Top of DATASET ENTRIES

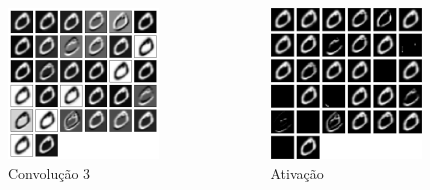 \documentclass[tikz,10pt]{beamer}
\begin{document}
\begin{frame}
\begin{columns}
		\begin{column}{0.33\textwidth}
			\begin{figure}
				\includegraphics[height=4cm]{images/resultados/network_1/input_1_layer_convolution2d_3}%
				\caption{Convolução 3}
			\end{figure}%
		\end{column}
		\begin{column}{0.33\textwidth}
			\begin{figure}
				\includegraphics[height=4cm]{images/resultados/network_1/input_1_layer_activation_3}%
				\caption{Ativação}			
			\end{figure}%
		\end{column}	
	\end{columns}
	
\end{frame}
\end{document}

Bottom of DATASET ENTRIES
Top of DATASET ENTRIES

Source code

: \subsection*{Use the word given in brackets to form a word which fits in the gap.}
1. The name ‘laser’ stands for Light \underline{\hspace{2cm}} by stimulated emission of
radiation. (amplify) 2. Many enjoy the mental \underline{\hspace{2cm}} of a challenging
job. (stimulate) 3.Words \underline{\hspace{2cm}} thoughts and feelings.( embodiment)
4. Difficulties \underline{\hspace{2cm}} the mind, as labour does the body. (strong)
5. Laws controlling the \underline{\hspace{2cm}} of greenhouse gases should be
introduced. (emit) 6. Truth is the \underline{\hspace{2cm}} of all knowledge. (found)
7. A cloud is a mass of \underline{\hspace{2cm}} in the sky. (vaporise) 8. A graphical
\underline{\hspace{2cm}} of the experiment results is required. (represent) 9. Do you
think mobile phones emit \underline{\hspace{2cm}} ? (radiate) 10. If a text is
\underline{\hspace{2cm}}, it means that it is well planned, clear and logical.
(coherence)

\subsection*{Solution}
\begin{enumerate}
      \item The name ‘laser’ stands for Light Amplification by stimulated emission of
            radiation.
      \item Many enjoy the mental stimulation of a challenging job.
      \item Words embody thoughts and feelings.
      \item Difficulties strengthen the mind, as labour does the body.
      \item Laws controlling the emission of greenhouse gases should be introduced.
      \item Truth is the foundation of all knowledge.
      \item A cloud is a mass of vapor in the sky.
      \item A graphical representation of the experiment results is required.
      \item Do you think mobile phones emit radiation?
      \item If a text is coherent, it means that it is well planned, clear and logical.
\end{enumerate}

Bottom of DATASET ENTRIES
Top of DATASET ENTRIES

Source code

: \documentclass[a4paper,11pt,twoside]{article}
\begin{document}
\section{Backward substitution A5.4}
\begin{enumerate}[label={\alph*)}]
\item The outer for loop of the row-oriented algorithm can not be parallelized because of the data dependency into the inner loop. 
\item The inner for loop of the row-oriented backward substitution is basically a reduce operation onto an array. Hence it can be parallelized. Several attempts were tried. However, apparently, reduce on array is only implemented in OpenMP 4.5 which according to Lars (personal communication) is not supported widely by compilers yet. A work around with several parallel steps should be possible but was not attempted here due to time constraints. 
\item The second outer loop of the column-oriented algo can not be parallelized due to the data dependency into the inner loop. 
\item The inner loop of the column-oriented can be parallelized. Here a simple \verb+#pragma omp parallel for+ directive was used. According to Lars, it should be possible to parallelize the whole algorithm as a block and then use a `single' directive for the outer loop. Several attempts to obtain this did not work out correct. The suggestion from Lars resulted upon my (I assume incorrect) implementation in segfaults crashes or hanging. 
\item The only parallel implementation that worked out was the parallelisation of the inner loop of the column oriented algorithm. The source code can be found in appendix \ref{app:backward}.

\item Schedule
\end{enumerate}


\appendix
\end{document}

Bottom of DATASET ENTRIES

THE PROBLEM:
Count up the lines of the data that include "mental". Reply with a number only.

RESULT:
2